Volte-face dans un pays historiquement fondé sur des arrivées massives de migrants ? Cette question est donc plus que jamais d’actualité ; elle impose de comprendre « l’Histoire » faite de petites histoires dans les processus de peuplement, de colonisation dans la Grande Migration transatlantique, qui couvre globalement la période 1870-1914 de ce livre. Nous sommes nombreux à avoir des relations personnelles, professionnelles, avec le Canada et, surtout, avec le Québec : voir « La science régionale au Québec », Revue d’Économie Régionale et Urbaine, 2012, les rencontres Champlain-Montaigne entre l’Université Laval et Bordeaux, « Développement régional et cohésion sociale », Cahiers de géographie du Québec, 2003. Des relations personnelles, professionnelles, et des tensions passionnelles entre les cousins, la belle province et la France. Mais quelle France ? La France éternelle, la France rêvée, celle de Jeanne d’Arc ? Et les auteurs des deux côtés de l’Atlantique proposent une synthèse de leurs travaux, des résultats de différents colloques, pour aboutir à cet ouvrage où chacun signe des chapitres spécifiques, lus, relus en équipe.
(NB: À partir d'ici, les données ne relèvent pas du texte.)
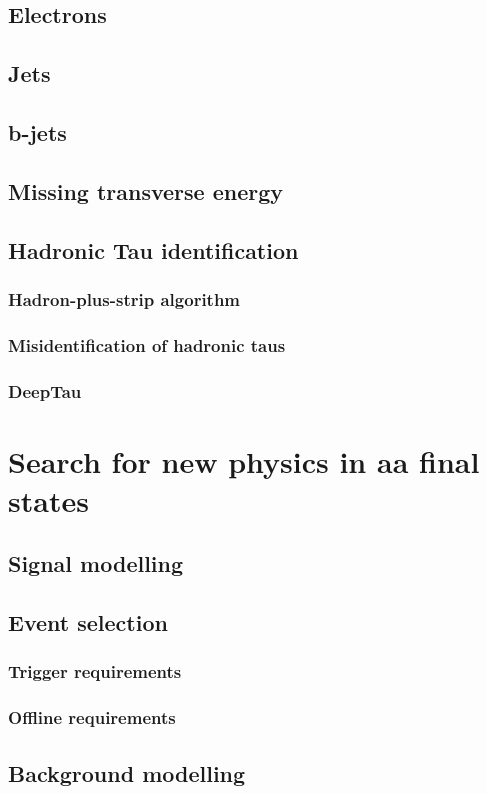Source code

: \documentclass[12pt, a4paper, twoside]{report}
\begin{document}
\section{Electrons}
\section{Jets}
\section{b-jets}
\section{Missing transverse energy}
\section{Hadronic Tau identification}
\subsection{Hadron-plus-strip algorithm}
\subsection{Misidentification of hadronic taus}
\subsection{DeepTau}

\chapter{Search for new physics in aa final states}
\section{Signal modelling}
\section{Event selection}
\subsection{Trigger requirements}
\subsection{Offline requirements}
\section{Background modelling}
\end{document}
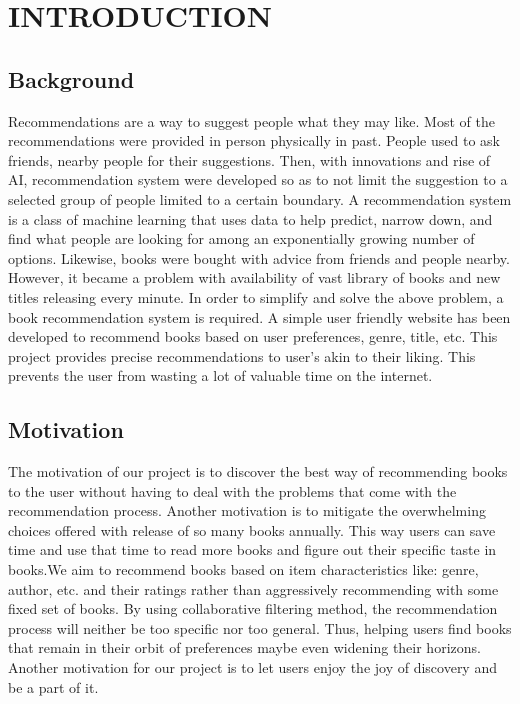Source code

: \chapter{INTRODUCTION}

\section{Background}

 Recommendations are a way to suggest people what they may like. Most of the recommendations were provided in person physically in past. People used to ask friends, nearby people for their suggestions. Then, with innovations and rise of AI, recommendation system were developed so as to not limit the suggestion to a selected group of people limited to a certain boundary. A recommendation system is a class of machine learning that uses data to help predict, narrow down, and find what people are looking for among an exponentially growing number of options. Likewise, books were bought with advice from friends and people nearby. However, it became a problem with availability of vast library of books and new titles releasing every minute. In order to simplify and solve the above problem, a book recommendation system is required. A simple user friendly website has been  developed to recommend books based on user preferences, genre, title, etc. This project provides precise recommendations to user's akin to their liking. This prevents the user from wasting a lot of valuable time on the internet.

\section{Motivation}

The motivation of our project is to discover the best way of recommending books to the user without having to deal with the problems that come with the recommendation process. Another motivation is to mitigate the overwhelming choices offered with release of so many books annually. This way users can save time and use that time to read more books and figure out their specific taste in books.We aim to recommend books based on item characteristics like: genre, author, etc. and their ratings rather than aggressively recommending with some fixed set of books. By using collaborative filtering method, the recommendation process will neither be too specific nor too general. Thus, helping users find books that remain in their orbit of preferences maybe even widening their horizons. Another motivation for our project is to let users enjoy the joy of discovery and be a part of it.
Transposer la France, mais aussi Transplanter la France (Frenette, p. 297). On eût pu penser à Transgresser la France car, si « ramener la question des relations entre Français et Québécois à un simple rapport dominant / dominé, ou à un rejet mutuel, presque viscéral, risque d’embrouiller les choses », (p. 218), des stratégies permanentes de transgression sont à l’oeuvre.
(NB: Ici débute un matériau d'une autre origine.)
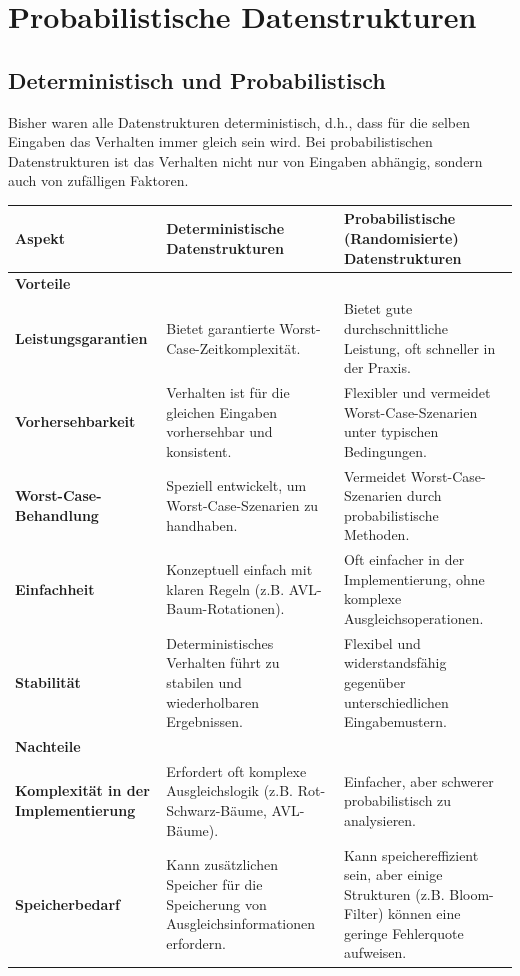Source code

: \documentclass[
../AuD-Zusammenfassung.tex,
]
{subfiles}
\begin{document}
\section{Probabilistische Datenstrukturen}
\subsection{Deterministisch und Probabilistisch}
Bisher waren alle Datenstrukturen deterministisch, d.h., dass für die selben Eingaben das Verhalten immer gleich sein wird. Bei probabilistischen Datenstrukturen ist das Verhalten nicht nur von Eingaben abhängig, sondern auch von zufälligen Faktoren. 
\begin{longtable}{| p{4cm} | p{6cm} | p{6cm} |}
    \hline
    \rowcolor{backcolour}\textbf{Aspekt} & \textbf{Deterministische Datenstrukturen} & \textbf{Probabilistische (Randomisierte) Datenstrukturen} \\
    \hline
    \rowcolor{codegreen!30}\textbf{Vorteile} & & \\
    \hline
    \textbf{Leistungsgarantien} & Bietet garantierte Worst-Case-Zeitkomplexität. & Bietet gute durchschnittliche Leistung, oft schneller in der Praxis. \\
    \hline
    \textbf{Vorhersehbarkeit} & Verhalten ist für die gleichen Eingaben vorhersehbar und konsistent. & Flexibler und vermeidet Worst-Case-Szenarien unter typischen Bedingungen. \\
    \hline
    \textbf{Worst-Case-Behandlung} & Speziell entwickelt, um Worst-Case-Szenarien zu handhaben. & Vermeidet Worst-Case-Szenarien durch probabilistische Methoden. \\
    \hline
    \textbf{Einfachheit} & Konzeptuell einfach mit klaren Regeln (z.B. AVL-Baum-Rotationen). & Oft einfacher in der Implementierung, ohne komplexe Ausgleichsoperationen. \\
    \hline
    \textbf{Stabilität} & Deterministisches Verhalten führt zu stabilen und wiederholbaren Ergebnissen. & Flexibel und widerstandsfähig gegenüber unterschiedlichen Eingabemustern. \\
    \hline
    \rowcolor{magenta!30}\textbf{Nachteile} & & \\
    \hline
    \textbf{Komplexität in der Implementierung} & Erfordert oft komplexe Ausgleichslogik (z.B. Rot-Schwarz-Bäume, AVL-Bäume). & Einfacher, aber schwerer probabilistisch zu analysieren. \\
    \hline
    \textbf{Speicherbedarf} & Kann zusätzlichen Speicher für die Speicherung von Ausgleichsinformationen erfordern. & Kann speichereffizient sein, aber einige Strukturen (z.B. Bloom-Filter) können eine geringe Fehlerquote aufweisen. \\

\end{longtable}
\end{document}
Les auteurs soulignent les difficultés documentaires, la rareté des sources, notamment quantitatives : les recensements ne sont pas fiables quand ils existent, les informations consulaires sont approximatives, celles des structures religieuses incertaines. Les auteurs utilisent des informations indirectes, notamment des bulletins et des histoires de famille, du clergé, dont ils reconstituent des trajectoires (Hamilton, 2009 ; Pallard, 2009 ; Lafontaine, 2014).

L’émigration française est très faible sans que, pour autant, les Français soient sédentaires  – il existe de forts mouvements internes – et la voie québécoise-canadienne est peu favorisée quand elle n’est pas méprisée, d’autres espaces étant au contraire soutenus : l’Afrique du Nord, l’Afrique occidentale ou la Cochinchine.

« La croissance notable des effectifs européens est rendue possible par la mise en place, à l’échelle internationale, d’une véritable industrie de la migration », (p. 16, souligné par nous), qui est du domaine du gouvernement fédéral avec une organisation solide fondée sur ces fameux agents recruteurs qu’on trouve encore aujourd’hui pour alimenter l’arrivée d’étudiants. Cette industrie est en lien avec Londres, place stratégique sur le plan des orientations, des passages, notamment pour les transports en liaison avec Liverpool, ainsi que sur l’accueil des arrivants.

On savait évidemment le rôle déterminant de l’Église et du clergé dans les motivations des migrants venant de France ; les auteurs confirment et confortent ces aspects. Les partants et ceux qui les motivent sont marqués par les conditions franco-françaises où l’anticléricalisme fait rage et où « évangélisation et colonisation vont de pair » (p. 63). Les auteurs évoquent des documents sur « les valeureux colons catholiques » (p. 111) : « s’intéresser au Canada français [c’est] faire oeuvre patriotique » (p. 113), il faut favoriser l’envoi d’« apôtres catholiques » (p. 117), et les recruteurs vont faire du « harponnage » dans des « contrées rurales catholiques, susceptibles d’exporter des paysans » (p. 126). Catholiques – paysans – ruralité constituent ainsi un triptyque fondamental qui dessine des aires favorables au recrutement : Savoie, Bretagne, le père Le Floc’h et l’abbé Gaire. On est en situation d’« exo-endogamie », suivant la formule reprise de Filot (p. 147). Il y a peu de Bordelais; on en trouve un cependant, Renaud (p. 333). Mais, heureusement, les historiens Pierre et Sylvie Guillaume sont venus relever le défi (1987 ; 1998 ; 2010). L’ouvrage montre l’influence des messieurs de Saint-Sulpice, des jésuites et surtout des oblats.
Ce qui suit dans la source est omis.